Michael Gwarisa
Amid growing global pressure to make Lenacapavir more affordable, researchers at the Manchester Institute of Biotechnology have developed a new method that could significantly reduce the cost and improve the sustainability of manufacturing the long-acting HIV prevention drug.
Supported by funding from the Gates Foundation, the scientists applied engineering biology, a rapidly advancing field that harnesses natural biological processes to produce chemicals and materials, to simplify the production of Lenacapavir.
The findings were published in the Journal of the American Chemical Society (JACS), where the research team, led by Professors Anthony Green and Nick Turner, outlined how they used directed evolution to engineer a specialised aminotransferase enzyme. This innovation accelerates production while lowering manufacturing costs, offering a pathway to improved global access to the drug.
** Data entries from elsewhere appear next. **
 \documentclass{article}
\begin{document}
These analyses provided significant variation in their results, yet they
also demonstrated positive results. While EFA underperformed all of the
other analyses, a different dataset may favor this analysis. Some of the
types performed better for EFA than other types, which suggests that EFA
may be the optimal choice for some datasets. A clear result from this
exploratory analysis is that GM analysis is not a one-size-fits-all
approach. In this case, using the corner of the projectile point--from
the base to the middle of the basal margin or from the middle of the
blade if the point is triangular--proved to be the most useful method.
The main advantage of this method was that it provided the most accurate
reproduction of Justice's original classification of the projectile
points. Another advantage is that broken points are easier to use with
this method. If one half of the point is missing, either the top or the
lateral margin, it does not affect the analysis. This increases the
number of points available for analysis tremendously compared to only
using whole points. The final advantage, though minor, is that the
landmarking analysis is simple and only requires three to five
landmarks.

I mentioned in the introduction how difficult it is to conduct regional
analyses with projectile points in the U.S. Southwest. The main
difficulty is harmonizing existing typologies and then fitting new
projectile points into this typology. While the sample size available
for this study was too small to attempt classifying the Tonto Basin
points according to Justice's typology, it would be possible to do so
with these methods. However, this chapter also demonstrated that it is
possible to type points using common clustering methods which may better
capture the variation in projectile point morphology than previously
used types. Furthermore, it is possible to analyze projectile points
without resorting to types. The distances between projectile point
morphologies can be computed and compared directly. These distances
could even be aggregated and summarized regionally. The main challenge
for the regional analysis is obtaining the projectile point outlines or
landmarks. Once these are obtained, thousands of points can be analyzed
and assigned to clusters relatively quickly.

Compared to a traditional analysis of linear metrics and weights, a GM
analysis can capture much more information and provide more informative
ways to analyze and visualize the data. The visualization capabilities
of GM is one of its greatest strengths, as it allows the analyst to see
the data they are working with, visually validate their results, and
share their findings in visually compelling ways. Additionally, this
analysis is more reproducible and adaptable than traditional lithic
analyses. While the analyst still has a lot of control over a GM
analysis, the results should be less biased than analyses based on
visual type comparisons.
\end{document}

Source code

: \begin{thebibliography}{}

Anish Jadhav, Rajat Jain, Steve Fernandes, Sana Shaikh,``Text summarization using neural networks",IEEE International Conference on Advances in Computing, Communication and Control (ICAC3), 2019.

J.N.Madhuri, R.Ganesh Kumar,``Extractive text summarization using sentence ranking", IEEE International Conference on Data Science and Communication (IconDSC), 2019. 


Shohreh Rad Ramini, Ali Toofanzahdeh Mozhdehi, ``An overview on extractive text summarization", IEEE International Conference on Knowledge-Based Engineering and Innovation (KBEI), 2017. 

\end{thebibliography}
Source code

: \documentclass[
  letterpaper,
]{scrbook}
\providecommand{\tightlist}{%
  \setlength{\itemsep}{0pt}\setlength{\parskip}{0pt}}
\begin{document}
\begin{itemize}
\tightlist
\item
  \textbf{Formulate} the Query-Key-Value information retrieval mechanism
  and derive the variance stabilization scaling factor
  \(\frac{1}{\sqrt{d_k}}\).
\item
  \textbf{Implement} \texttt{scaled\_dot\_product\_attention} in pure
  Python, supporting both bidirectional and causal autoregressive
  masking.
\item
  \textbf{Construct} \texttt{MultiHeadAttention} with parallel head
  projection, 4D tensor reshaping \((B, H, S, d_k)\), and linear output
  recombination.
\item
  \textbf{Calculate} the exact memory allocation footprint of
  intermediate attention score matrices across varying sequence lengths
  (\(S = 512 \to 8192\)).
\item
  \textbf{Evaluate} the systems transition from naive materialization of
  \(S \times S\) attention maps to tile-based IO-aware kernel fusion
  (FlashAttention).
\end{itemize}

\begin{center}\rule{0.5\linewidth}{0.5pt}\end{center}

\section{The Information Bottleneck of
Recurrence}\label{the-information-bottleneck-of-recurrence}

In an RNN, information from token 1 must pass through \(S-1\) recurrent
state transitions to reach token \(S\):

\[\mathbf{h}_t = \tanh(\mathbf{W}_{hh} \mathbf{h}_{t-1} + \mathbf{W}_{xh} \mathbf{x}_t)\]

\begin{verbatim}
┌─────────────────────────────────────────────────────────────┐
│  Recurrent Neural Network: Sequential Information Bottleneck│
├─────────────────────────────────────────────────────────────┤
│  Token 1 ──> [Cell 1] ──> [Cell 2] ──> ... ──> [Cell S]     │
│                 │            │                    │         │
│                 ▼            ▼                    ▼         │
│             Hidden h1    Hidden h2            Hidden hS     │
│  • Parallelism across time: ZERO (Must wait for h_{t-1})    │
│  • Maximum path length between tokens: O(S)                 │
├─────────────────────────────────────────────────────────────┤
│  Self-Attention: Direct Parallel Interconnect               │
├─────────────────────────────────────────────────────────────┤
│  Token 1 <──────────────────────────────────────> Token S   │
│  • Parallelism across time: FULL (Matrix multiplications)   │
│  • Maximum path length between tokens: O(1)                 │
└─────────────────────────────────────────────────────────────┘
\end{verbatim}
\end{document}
Lenacapavir, recently approved by the United States Food and Drug Administration and the United Kingdom Medicines and Healthcare products Regulatory Agency, is a twice-yearly injectable used in HIV prevention. It has demonstrated exceptionally high efficacy in pre-exposure prophylaxis trials. While royalty-free licensing agreements are already in place to allow generic production in more than 120 low- and middle-income countries, the high cost of producing its active pharmaceutical ingredient continues to limit widespread availability.
Lenacapavir is made up of four key building blocks, with its central core presenting a major manufacturing challenge. This core relies on a chiral amine, a molecule that exists in two mirror-image forms. In pharmaceutical production, only one of these forms is effective, making precision essential.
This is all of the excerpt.